I just read a story about fatigue from a gentleman named Devin. If only I could fit that awesome article on a post it note. I would keep one stuck on my forehead with several arrows pointing to it for all to read. This particular symptom has been with me for over two years now. When I say that I mean every day all day. It never lets up. I can finally say that out of eight cylinders I’m starting to run on three or four occasionally thanks to the fifth CNS stimulant. (One at a time over a two year period). I just assumed that this awfulness would pass like a bad flu bug. It never did. I have stayed positive and strong for a long time now never giving up on hope. I have seen a lot of words often used by people who are battling with the horribleness that comes with this disease. Hope. That is the single word that I tell myself every day. It helps with the fight! I even wear that word on my arm now. It is a simple reminder for me to stay strong. I wrote an article in November 2015 titled “lonely and frustrating”. Not knowing how long this fatigue would last. Yes, those two words are very accurate in my daily life. Now when I’m asked how “I’m doing ” instead of trying to express the daily struggles I just tell them to ask my 7 and 8 year old daughters. They are the ones who have the hardest time understanding why daddy can’t do the things that he used to do with them a couple years ago. I am very thankful for what I am still able to do. Believe me I realize that there are many many other people in this world who are not able to do the things that I am still able to do. I promise you that there is nothing in life that I take for granted. EVERYTHING I have is thanked for every day. Keep up the good fight!! HOPE!
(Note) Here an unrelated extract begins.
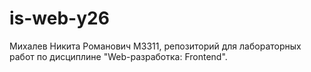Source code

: # is-web-y26
Михалев Никита Романович М3311, репозиторий для лабораторных работ по дисциплине "Web-разработка: Frontend".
This article represents the opinions, thoughts, and experiences of the author; none of this content has been paid for by any advertiser. The MultipleSclerosis.net team does not recommend or endorse any products or treatments discussed herein. Learn more about how we maintain editorial integrity here.

Comments

  • Stephanie J
    3 years ago

    First of all, I want to say thank you to all of the individuals who have shared their stories. I’ve been living with MS for 23yrs. I was only 15 when I first developed this disease. I have many loved ones who are there for support. For that I’m thankful. However, it’s impossible for them to understand how I feel mentally and physically even tho they say they understand. At times I don’t even feel like the same person I once was, even tho I know I’m in here somewhere, right? I have to be… When my fatigue hits harder than other days I feel like I’m looked at like I’m lazy. When my brain gets foggy I feel like my family thinks I’m just dumb. When my pain spikes I feel like I look weak. I’ve never been told these things it’s just how I feel. So, I find by doing so I push myself harder and harder and we all know that doesn’t help. Why do we do things that make things worse? If anyone has a way of explaining this illness and symptoms with success please let me know. I know I’m being heard but not understood? Thanks Stephanie

  • Ken B author
    3 years ago

    Hello. Those are some of the questions that I ask myself as well. I have been able to answer many of the same questions that you mentioned. You are right when you say that people ” understand “. Nah, they don’t have a clue. When I respond to questions like that I say that I can ” relate”. Just remember that there are billions of people on this planet. EVERY one of them are unique from one another in some way. Some ways are significant some are minuscule. Just try and smile as much as you can! you are loved by so many!

  • joannmaxwell
    3 years ago

    Both Devin’s original post and Ken B’s response are so very right! I was a high octane kind of a person, now I need to rest after almost every kind of effort. Hope and focusing on the little daily victories are the only answers!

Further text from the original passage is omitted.